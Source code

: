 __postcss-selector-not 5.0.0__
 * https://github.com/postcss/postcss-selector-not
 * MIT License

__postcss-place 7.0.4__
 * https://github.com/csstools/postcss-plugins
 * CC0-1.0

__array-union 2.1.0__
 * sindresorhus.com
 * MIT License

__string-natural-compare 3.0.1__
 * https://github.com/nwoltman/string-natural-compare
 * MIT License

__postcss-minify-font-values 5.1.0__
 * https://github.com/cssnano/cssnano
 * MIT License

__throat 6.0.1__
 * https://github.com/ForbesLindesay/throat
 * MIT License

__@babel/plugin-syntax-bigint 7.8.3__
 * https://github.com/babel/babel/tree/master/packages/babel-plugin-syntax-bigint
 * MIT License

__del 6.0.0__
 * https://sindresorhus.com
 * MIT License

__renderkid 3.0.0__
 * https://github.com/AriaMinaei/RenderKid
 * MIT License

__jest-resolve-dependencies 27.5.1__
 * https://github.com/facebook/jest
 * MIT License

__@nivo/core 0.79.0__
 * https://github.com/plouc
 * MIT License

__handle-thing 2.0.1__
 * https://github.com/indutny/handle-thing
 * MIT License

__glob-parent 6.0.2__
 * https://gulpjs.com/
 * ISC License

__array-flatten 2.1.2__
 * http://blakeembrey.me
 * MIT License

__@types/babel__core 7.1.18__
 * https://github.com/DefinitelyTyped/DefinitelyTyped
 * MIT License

══════════

> _EXERCISE OBJECTIVE_: Output all of the listing exactly as written.

> _PROBLEM SOLUTION_:
Source code

: __postcss-selector-not 5.0.0__
 * https://github.com/postcss/postcss-selector-not
 * MIT License

__postcss-place 7.0.4__
 * https://github.com/csstools/postcss-plugins
 * CC0-1.0

__array-union 2.1.0__
 * sindresorhus.com
 * MIT License

__string-natural-compare 3.0.1__
 * https://github.com/nwoltman/string-natural-compare
 * MIT License

__postcss-minify-font-values 5.1.0__
 * https://github.com/cssnano/cssnano
 * MIT License

__throat 6.0.1__
 * https://github.com/ForbesLindesay/throat
 * MIT License

__@babel/plugin-syntax-bigint 7.8.3__
 * https://github.com/babel/babel/tree/master/packages/babel-plugin-syntax-bigint
 * MIT License

__del 6.0.0__
 * https://sindresorhus.com
 * MIT License

__renderkid 3.0.0__
 * https://github.com/AriaMinaei/RenderKid
 * MIT License

__jest-resolve-dependencies 27.5.1__
 * https://github.com/facebook/jest
 * MIT License

__@nivo/core 0.79.0__
 * https://github.com/plouc
 * MIT License

__handle-thing 2.0.1__
 * https://github.com/indutny/handle-thing
 * MIT License

__glob-parent 6.0.2__
 * https://gulpjs.com/
 * ISC License

__array-flatten 2.1.2__
 * http://blakeembrey.me
 * MIT License

__@types/babel__core 7.1.18__
 * https://github.com/DefinitelyTyped/DefinitelyTyped
 * MIT License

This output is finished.